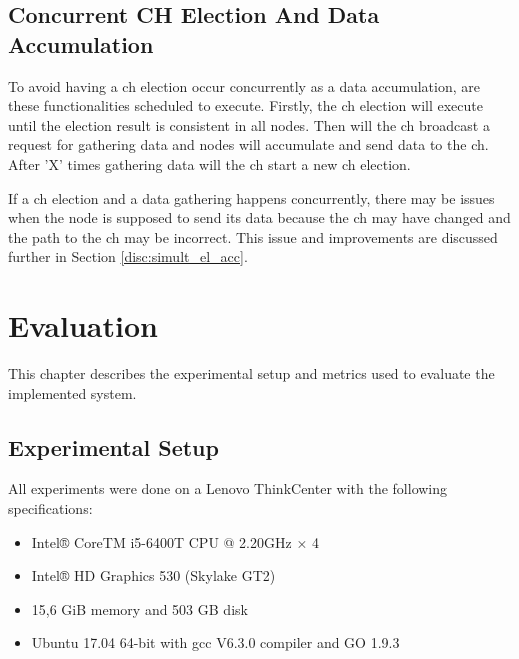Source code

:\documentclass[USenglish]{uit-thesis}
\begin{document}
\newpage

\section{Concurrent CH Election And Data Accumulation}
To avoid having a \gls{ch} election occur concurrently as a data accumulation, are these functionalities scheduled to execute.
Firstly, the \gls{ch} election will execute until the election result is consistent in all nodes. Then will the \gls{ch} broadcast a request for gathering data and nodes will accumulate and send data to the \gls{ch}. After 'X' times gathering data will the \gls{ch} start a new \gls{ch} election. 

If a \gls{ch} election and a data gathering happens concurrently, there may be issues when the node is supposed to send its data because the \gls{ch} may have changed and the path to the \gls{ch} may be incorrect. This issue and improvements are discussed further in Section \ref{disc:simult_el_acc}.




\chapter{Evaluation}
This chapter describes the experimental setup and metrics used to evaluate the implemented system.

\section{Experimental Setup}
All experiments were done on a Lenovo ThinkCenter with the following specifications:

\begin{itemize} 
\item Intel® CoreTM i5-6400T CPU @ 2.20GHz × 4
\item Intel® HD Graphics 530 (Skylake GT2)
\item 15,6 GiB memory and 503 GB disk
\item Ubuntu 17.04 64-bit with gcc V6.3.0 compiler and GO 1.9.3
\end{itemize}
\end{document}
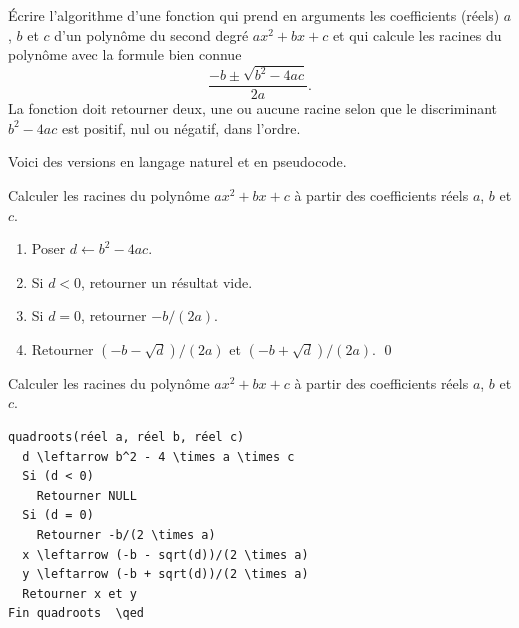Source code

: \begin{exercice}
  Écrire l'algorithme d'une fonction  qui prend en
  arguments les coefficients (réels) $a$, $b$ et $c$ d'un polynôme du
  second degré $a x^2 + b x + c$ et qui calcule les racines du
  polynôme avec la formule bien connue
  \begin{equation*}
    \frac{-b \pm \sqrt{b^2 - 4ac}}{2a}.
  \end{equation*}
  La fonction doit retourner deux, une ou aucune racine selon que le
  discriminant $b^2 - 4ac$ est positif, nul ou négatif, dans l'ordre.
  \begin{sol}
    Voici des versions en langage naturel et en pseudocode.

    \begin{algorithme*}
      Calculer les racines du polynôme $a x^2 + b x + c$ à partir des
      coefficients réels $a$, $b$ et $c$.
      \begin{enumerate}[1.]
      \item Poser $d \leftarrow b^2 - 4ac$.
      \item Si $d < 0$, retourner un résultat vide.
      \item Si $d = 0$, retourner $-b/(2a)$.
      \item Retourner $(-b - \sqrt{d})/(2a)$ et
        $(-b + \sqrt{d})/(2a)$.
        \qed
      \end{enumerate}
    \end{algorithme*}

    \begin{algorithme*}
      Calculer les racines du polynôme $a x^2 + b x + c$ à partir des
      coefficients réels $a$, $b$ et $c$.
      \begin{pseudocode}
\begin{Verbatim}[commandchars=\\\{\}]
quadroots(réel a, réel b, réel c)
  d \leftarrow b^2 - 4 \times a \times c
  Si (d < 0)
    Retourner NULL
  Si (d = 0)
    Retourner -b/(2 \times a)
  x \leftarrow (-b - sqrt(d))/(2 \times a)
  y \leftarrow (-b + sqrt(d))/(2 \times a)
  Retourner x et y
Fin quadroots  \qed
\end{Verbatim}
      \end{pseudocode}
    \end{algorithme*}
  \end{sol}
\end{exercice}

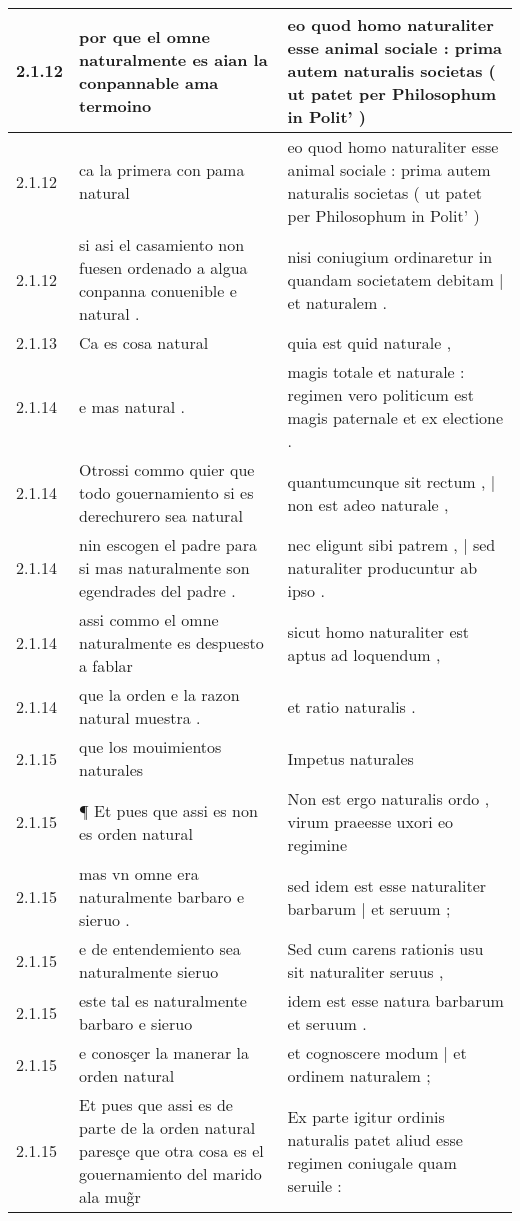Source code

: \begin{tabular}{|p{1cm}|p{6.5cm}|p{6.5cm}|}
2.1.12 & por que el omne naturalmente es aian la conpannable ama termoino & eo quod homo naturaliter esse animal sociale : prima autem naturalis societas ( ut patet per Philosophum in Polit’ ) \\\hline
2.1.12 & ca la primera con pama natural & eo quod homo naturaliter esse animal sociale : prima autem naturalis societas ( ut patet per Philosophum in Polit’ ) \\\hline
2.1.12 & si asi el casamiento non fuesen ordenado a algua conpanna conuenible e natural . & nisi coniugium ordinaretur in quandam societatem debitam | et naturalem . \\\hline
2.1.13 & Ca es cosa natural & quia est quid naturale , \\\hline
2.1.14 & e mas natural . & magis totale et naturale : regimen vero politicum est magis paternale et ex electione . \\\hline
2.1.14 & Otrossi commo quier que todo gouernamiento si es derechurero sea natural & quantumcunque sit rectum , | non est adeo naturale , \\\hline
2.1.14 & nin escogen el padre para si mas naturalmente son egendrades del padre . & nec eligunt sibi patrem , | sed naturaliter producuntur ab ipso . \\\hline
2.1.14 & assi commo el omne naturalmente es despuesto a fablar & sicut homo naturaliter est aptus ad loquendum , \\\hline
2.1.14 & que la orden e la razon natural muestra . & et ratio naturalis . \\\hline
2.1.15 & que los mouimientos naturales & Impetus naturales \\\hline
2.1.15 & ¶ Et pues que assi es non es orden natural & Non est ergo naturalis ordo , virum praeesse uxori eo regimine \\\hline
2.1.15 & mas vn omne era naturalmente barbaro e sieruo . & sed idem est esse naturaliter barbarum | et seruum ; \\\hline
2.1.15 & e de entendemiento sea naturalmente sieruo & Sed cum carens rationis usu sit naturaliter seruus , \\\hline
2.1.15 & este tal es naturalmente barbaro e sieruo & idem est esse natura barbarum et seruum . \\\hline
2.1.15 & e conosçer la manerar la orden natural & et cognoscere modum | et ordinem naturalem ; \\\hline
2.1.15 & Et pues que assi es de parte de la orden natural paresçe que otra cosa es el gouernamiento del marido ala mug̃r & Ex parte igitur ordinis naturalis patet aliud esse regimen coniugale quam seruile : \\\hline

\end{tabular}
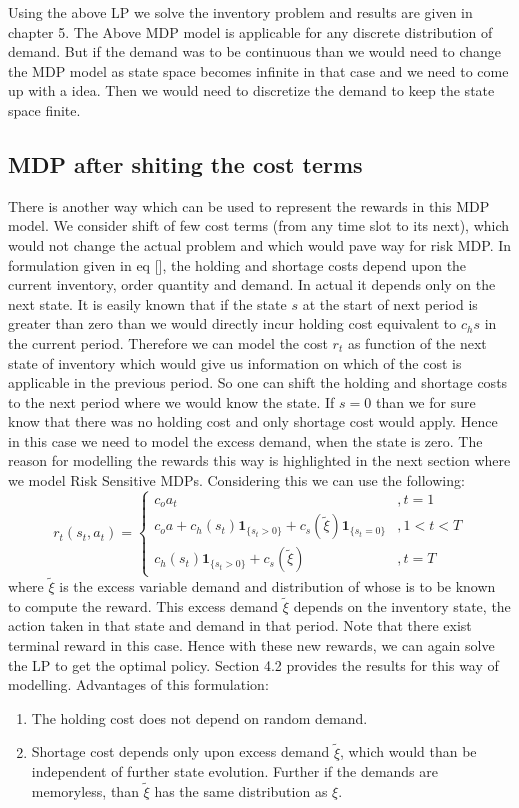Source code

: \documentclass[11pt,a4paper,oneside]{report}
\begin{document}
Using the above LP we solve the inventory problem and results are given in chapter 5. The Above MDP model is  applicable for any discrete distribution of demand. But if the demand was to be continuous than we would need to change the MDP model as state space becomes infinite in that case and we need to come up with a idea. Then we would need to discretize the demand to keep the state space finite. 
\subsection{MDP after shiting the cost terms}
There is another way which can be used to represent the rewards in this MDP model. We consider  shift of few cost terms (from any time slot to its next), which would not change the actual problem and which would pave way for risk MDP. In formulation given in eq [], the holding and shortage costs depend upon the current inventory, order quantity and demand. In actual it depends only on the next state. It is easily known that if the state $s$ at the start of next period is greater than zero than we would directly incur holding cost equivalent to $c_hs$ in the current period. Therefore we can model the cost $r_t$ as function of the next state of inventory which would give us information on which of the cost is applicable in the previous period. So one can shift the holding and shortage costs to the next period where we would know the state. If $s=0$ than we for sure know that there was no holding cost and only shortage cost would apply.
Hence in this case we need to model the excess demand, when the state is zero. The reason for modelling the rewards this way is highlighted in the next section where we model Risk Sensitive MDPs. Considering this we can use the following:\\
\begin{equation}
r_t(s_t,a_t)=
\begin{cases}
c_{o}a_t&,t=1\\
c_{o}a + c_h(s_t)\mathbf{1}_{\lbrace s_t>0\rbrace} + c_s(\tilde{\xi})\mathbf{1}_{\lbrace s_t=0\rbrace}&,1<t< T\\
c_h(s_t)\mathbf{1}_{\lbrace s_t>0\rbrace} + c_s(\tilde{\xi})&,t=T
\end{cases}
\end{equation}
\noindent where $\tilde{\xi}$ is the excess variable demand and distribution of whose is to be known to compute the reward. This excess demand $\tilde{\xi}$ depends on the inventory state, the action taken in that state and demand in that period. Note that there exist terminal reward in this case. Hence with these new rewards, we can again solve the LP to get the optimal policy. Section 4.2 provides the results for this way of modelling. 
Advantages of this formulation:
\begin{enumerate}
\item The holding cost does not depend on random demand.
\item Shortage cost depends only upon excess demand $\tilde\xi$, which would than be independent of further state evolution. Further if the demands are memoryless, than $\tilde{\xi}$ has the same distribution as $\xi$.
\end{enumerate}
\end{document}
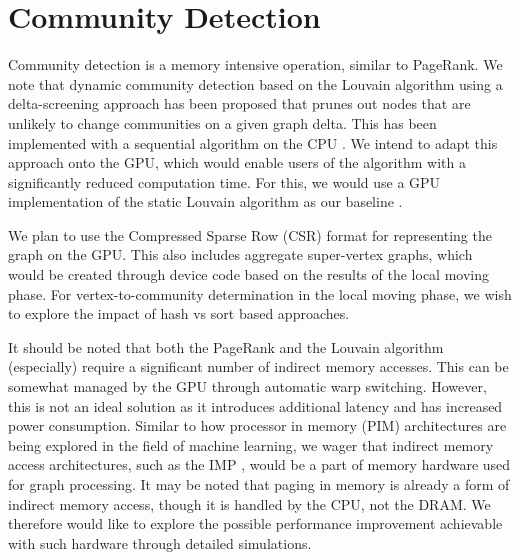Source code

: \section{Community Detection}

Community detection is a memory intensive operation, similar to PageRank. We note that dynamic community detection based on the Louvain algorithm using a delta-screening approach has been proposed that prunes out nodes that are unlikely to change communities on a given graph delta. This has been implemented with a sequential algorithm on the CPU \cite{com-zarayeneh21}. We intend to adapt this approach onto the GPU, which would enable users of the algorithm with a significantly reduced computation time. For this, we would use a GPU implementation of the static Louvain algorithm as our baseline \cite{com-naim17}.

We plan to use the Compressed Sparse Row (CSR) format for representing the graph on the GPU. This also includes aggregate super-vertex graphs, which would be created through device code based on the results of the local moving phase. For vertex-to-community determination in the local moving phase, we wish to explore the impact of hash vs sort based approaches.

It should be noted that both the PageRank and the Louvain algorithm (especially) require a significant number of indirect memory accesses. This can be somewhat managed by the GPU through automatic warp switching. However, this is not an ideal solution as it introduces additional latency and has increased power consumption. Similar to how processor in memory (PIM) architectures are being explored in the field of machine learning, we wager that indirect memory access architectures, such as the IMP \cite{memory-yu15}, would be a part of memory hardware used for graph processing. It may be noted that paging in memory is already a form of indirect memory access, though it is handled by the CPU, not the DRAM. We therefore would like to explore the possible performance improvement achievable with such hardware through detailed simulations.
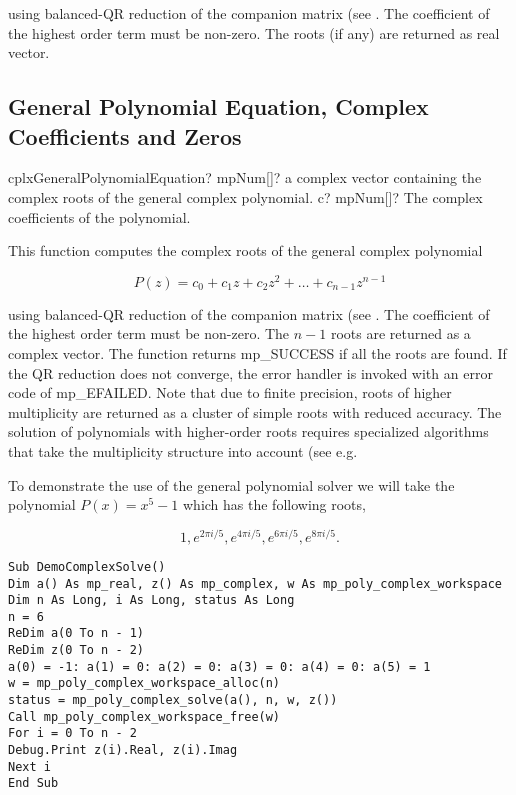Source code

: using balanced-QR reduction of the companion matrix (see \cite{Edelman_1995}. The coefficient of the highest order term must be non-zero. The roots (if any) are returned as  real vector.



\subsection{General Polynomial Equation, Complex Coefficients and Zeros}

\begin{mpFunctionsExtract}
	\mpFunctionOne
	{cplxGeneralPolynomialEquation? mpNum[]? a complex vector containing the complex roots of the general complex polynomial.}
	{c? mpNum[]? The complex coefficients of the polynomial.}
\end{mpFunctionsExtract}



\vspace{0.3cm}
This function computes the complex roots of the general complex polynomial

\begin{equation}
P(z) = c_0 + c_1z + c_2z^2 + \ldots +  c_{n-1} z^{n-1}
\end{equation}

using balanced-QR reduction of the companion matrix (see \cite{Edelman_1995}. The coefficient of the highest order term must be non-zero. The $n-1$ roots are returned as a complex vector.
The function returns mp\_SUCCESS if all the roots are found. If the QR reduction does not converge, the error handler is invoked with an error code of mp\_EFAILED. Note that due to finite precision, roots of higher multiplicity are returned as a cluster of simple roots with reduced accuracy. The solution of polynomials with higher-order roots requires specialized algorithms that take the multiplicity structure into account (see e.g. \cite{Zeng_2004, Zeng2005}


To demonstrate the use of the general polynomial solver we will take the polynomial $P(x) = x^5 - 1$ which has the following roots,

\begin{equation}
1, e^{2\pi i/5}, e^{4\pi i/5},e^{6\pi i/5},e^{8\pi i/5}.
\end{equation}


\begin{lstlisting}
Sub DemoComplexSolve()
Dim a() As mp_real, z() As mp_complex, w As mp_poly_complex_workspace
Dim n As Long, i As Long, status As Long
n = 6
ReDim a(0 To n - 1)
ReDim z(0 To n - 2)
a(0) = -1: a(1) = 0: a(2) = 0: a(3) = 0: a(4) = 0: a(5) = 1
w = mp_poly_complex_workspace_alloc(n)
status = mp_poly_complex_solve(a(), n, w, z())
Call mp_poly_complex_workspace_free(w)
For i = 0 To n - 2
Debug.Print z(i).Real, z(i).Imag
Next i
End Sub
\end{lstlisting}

________________________________________

Task to complete >> Leave the pictures out and output exactly the lines above, from the start of the listing through the line with "To avoid having".

Exercise response >>
Source code

:\documentclass[USenglish]{uit-thesis}
\begin{document}
\newpage

\section{Concurrent CH Election And Data Accumulation}
To avoid having a \gls{ch} election occur concurrently as a data accumulation, are these functionalities scheduled to execute.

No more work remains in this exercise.